Chinokoujima Shrine (地ノ神嶋神社) consists of a rare torii which is composed of three parts. Maegata Bay is adjacent to the shrine - a twin shrine, Okinokoujima, is directly opposite of Chinokoujima on Nozaki Island.

===Hime no Matsubara===

A 450-meter-long avenue of pine trees, this avenue has been selected as the best of 100 pine tree locations in Japan, and the best of 8 sights in the Hokusho region.

=== Kominka ===
In 2007, the Ojika municipal government began a program of converting century-old private houses known as kominka (古民家) into lodging. All the homes were donated by the houses' original owners, which were then renovated and restored. Six houses, one restaurant, and one guesthouse have so far been converted.

== Ecology ==
The native forests of Ojika were cut down in order to create space for rice paddies and cattle farming. The remaining forest has been largely colonized by invasive species brought to the island as a result of trade with Japan and China over the centuries.

The main island of Ojika is surrounded by a shallow underwater plateau with an extensive rocky seabed around the islands. This contributes to breeding and fishing grounds for abalone, which are caught once or twice per year using a form of breath-hold diving. Abalone are dependent on the presence and quality of macroalgae beds, which has significantly degraded around the Ojika islands, contributing the gradual decline in the annual landed catches of abalone since the late 1980s. Decreases and disappearances of macroalgal beds have affected the two main species of abalone, Haliotis discus and Haliotis gigantea, differently. H. discus has been able to mature and the catch per unit effort (CPUE) has remained stable. However almost no H. gigantea were able to mature due to the loss of macroalgal beds and the population will become locally extinct without intervention for the recovery of the macroalgal beds.

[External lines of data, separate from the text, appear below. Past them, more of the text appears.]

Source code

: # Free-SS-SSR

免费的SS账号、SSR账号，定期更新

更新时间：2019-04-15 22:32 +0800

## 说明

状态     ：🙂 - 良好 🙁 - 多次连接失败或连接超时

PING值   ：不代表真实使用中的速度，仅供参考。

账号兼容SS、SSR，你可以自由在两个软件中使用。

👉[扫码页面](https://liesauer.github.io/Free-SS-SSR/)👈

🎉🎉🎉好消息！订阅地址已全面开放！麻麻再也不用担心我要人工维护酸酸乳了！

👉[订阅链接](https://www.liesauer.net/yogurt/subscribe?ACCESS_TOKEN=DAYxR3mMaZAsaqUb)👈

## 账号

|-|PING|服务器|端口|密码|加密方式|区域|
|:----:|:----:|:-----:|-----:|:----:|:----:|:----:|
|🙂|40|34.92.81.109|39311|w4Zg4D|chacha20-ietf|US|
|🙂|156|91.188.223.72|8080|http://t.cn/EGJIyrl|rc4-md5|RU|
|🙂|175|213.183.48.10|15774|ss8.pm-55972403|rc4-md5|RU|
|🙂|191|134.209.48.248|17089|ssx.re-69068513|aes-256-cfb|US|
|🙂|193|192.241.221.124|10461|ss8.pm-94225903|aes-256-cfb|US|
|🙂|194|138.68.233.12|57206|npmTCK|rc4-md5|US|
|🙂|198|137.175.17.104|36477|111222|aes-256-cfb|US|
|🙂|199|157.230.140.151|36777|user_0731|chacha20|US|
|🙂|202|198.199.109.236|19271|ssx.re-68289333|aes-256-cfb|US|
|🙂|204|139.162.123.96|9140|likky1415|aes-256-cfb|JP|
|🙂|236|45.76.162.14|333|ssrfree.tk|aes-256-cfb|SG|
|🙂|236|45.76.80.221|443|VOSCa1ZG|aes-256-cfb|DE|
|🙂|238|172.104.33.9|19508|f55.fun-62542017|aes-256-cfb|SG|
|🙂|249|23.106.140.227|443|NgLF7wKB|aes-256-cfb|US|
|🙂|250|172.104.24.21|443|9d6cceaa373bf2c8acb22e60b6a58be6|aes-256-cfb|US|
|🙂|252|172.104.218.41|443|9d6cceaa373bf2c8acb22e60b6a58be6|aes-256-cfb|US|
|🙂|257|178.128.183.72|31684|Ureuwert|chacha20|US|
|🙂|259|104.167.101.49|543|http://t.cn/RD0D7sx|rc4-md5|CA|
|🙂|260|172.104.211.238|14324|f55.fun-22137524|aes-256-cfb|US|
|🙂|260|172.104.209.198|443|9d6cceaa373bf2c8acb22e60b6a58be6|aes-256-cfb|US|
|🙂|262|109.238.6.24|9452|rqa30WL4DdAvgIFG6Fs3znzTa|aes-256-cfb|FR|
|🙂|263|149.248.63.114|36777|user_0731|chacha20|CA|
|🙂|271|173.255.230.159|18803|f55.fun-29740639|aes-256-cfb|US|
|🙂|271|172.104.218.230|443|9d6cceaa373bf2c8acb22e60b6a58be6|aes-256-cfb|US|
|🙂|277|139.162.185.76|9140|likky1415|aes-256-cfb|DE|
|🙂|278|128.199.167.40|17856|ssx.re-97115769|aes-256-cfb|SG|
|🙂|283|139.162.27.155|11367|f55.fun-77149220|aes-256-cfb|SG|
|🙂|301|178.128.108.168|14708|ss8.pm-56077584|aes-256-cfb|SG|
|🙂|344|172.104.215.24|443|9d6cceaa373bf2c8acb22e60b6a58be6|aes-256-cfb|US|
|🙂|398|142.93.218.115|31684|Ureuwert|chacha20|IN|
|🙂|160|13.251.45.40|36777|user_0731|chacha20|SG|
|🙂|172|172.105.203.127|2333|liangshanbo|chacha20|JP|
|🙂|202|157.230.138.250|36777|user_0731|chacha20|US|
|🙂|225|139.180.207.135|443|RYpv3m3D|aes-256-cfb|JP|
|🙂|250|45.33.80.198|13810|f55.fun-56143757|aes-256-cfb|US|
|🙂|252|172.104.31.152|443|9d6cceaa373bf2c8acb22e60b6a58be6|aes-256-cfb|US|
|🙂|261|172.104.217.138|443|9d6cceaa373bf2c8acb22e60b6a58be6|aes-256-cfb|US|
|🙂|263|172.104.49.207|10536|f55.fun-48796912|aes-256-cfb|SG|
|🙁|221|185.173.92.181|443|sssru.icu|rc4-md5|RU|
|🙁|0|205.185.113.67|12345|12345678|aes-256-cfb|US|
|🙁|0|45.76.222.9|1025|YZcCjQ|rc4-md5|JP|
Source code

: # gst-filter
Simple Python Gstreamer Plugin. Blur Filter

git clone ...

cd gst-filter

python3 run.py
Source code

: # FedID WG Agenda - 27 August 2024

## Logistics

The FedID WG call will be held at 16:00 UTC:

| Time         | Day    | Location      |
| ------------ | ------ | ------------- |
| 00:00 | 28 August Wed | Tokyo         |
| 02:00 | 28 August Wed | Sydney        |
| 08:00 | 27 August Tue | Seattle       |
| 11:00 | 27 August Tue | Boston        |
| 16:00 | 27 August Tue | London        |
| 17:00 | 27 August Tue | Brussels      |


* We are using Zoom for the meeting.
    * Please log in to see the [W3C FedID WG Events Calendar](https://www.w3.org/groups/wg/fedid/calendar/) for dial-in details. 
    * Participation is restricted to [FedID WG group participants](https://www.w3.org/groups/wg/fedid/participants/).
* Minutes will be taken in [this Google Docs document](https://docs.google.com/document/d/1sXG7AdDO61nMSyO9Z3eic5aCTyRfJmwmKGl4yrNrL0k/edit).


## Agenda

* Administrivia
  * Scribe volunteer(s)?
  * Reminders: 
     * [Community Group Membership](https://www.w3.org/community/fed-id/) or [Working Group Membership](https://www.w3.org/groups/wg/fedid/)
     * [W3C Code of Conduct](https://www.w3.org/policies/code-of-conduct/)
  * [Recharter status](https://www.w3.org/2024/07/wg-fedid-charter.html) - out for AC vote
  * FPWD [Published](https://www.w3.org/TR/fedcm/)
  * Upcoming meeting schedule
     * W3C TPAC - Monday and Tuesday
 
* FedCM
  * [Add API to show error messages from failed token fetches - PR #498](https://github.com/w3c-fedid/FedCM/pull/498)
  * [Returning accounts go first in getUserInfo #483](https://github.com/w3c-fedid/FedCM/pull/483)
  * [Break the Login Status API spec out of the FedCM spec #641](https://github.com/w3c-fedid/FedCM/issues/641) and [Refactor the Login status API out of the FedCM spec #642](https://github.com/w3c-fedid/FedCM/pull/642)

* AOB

The sea star Ophidaster multispinus, previously found only in the Hainan Strait of southern China, was first identified in Japan in the Ojika islands.

== Transportation ==
Ojika can be reached by two ferry lines, one from Fukuoka which is a five-hour journey, and the other from Sasebo, which takes about two hours.

Although there is an airport on the island, it does not have regular service. Instead, planes can be chartered to Ojika during the higher parts of the tourist seasons.